:: EXERCISE DESCRIPTION ::
Find the line with "the effect. The magnitude of this" in the entries below, then reproduce it and every line after it down to and including the line with "stability for the entire MT structure.", exactly.

Records from a collection:

########################################

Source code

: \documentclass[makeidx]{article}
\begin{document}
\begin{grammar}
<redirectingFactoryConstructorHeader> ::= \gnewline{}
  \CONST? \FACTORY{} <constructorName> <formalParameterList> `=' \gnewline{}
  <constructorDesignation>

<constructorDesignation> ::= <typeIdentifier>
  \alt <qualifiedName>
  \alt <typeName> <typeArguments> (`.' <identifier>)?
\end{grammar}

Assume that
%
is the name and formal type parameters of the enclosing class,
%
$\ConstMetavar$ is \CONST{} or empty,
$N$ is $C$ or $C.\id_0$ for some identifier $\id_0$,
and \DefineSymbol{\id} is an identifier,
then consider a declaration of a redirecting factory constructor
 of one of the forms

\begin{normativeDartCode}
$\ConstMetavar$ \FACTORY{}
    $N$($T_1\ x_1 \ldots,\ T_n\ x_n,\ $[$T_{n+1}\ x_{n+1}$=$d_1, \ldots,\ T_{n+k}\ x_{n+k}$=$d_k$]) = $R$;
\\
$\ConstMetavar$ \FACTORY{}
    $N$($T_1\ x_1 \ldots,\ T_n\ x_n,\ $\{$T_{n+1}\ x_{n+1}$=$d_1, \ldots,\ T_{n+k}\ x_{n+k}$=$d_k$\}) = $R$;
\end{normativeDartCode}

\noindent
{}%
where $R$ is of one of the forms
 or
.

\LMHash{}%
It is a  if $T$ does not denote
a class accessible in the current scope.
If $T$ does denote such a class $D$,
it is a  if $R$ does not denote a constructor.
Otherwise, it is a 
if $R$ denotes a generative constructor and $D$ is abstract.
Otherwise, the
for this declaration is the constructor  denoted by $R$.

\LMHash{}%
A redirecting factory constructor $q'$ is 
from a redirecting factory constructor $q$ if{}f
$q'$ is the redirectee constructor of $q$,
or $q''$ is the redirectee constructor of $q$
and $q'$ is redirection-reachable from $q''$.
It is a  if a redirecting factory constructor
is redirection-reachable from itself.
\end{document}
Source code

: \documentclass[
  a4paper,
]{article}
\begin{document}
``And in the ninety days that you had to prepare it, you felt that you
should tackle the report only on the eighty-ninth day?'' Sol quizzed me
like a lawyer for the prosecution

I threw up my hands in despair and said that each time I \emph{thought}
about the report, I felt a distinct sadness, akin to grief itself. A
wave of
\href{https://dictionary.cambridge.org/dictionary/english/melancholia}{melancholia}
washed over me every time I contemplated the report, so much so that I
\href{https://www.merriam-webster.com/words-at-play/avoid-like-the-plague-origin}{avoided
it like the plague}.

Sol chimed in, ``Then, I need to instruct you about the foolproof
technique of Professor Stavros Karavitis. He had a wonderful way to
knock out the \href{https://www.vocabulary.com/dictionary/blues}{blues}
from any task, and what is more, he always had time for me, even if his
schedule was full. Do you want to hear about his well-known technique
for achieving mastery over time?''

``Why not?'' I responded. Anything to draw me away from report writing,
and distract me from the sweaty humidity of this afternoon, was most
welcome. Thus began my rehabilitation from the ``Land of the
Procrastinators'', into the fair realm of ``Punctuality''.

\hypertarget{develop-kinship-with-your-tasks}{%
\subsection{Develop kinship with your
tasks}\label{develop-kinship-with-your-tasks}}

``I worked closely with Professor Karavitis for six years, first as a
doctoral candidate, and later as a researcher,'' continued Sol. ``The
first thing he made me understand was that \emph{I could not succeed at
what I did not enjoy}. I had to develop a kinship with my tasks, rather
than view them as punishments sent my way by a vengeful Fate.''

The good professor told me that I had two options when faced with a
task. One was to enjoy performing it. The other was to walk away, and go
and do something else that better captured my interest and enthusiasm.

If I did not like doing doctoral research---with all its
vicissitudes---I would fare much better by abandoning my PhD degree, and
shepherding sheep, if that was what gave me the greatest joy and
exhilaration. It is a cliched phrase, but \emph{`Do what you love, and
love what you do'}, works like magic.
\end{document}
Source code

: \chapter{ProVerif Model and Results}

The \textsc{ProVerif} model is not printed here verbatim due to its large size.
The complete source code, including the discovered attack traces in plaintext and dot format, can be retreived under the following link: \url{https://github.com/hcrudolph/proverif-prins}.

########################################

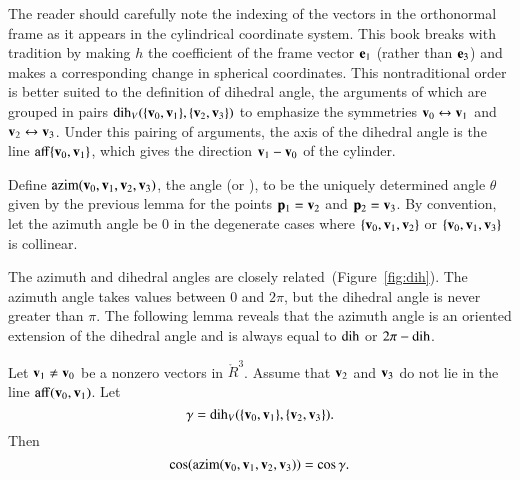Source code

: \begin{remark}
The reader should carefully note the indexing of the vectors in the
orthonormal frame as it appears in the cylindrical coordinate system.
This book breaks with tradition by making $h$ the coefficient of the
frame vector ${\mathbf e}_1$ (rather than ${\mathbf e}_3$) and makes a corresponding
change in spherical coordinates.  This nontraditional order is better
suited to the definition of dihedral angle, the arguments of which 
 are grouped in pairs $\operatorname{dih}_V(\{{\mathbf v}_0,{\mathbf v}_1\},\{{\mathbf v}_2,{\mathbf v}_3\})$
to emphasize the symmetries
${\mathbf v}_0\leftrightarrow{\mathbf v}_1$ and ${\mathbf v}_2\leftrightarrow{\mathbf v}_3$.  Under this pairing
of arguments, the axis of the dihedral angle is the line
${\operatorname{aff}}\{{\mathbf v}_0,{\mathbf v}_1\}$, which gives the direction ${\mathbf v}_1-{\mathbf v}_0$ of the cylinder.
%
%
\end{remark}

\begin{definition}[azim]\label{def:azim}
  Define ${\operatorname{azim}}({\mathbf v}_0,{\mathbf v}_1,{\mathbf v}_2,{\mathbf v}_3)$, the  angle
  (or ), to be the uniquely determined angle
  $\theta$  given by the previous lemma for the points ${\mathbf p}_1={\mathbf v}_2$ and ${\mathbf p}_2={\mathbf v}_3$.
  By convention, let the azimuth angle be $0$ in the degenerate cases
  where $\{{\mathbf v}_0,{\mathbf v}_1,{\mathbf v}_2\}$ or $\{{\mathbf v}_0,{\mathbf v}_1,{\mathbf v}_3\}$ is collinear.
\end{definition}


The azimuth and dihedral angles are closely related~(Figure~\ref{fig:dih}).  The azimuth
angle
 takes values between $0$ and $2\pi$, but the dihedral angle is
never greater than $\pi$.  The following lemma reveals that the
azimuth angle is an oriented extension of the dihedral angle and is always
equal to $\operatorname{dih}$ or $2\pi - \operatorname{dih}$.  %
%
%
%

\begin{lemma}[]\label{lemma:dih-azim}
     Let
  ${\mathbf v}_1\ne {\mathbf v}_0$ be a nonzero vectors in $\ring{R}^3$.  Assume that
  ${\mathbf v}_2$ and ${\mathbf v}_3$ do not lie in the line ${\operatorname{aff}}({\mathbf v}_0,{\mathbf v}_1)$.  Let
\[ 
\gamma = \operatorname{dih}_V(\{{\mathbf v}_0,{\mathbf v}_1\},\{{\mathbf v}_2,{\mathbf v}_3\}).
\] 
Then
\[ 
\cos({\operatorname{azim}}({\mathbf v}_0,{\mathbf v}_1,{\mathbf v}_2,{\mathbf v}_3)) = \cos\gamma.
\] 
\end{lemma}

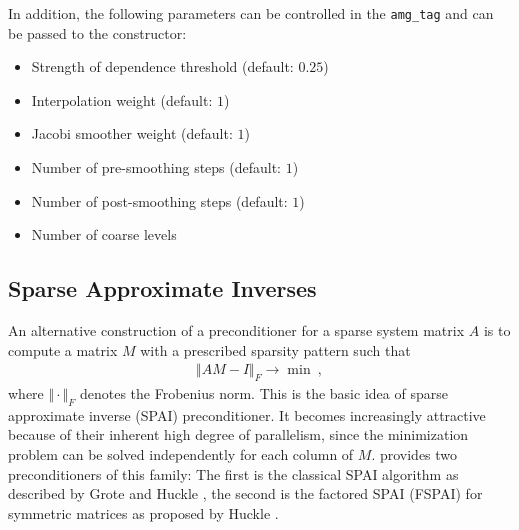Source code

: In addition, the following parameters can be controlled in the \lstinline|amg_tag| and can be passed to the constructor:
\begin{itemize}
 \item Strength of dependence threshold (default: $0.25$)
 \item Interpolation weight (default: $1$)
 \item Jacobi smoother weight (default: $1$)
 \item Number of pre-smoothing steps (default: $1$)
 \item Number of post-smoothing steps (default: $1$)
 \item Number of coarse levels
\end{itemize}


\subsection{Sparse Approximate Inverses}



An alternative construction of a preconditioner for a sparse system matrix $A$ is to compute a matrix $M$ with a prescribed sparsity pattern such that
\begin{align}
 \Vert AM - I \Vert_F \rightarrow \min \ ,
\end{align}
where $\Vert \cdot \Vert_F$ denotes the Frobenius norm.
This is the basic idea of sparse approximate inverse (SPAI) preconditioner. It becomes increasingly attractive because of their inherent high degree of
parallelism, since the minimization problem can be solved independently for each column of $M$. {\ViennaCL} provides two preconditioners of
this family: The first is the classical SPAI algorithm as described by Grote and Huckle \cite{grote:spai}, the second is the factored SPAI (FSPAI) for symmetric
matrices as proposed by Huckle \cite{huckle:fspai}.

########################################

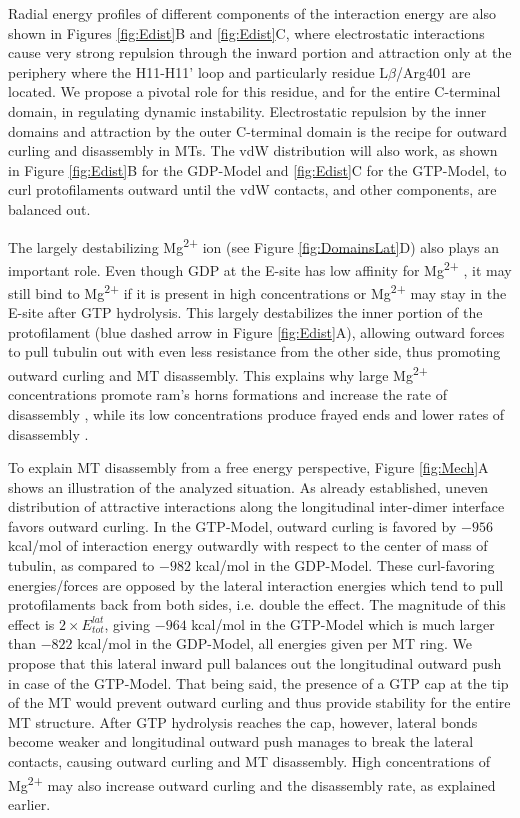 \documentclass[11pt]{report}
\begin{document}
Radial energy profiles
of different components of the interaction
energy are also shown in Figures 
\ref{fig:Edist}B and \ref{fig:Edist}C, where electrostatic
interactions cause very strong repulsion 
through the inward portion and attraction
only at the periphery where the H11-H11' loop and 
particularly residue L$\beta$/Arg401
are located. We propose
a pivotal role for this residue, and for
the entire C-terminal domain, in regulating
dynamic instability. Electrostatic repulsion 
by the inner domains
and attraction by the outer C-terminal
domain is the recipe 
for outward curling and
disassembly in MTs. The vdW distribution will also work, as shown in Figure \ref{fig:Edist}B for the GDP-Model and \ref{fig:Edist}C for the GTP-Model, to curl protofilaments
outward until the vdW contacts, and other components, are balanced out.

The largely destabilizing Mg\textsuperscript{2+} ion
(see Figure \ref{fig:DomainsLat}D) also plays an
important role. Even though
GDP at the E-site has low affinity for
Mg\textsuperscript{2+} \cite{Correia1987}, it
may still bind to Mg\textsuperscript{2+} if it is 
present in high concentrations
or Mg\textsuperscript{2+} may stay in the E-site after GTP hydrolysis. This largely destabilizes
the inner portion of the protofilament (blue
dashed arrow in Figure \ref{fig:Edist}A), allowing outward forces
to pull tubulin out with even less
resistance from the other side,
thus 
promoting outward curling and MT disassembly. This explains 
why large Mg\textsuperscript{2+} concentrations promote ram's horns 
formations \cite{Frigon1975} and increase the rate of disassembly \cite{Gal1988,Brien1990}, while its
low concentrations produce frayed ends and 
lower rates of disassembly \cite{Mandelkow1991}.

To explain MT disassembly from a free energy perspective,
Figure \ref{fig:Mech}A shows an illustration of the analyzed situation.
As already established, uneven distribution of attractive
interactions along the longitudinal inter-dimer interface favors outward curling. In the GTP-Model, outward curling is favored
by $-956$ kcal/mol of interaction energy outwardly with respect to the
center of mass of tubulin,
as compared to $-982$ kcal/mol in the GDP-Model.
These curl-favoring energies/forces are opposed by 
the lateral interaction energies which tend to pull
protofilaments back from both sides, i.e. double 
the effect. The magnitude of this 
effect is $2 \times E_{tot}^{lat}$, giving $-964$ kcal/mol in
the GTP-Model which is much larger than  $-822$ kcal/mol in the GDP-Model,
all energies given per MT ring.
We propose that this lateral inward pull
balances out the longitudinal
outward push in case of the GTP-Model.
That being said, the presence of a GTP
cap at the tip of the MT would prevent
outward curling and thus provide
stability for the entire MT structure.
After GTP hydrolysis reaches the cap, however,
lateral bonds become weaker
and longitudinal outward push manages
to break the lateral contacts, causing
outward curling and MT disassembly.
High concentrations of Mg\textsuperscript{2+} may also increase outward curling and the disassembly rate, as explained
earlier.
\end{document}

########################################

:: EXERCISE SOLUTION ::
the effect. The magnitude of this 
effect is $2 \times E_{tot}^{lat}$, giving $-964$ kcal/mol in
the GTP-Model which is much larger than  $-822$ kcal/mol in the GDP-Model,
all energies given per MT ring.
We propose that this lateral inward pull
balances out the longitudinal
outward push in case of the GTP-Model.
That being said, the presence of a GTP
cap at the tip of the MT would prevent
outward curling and thus provide
stability for the entire MT structure.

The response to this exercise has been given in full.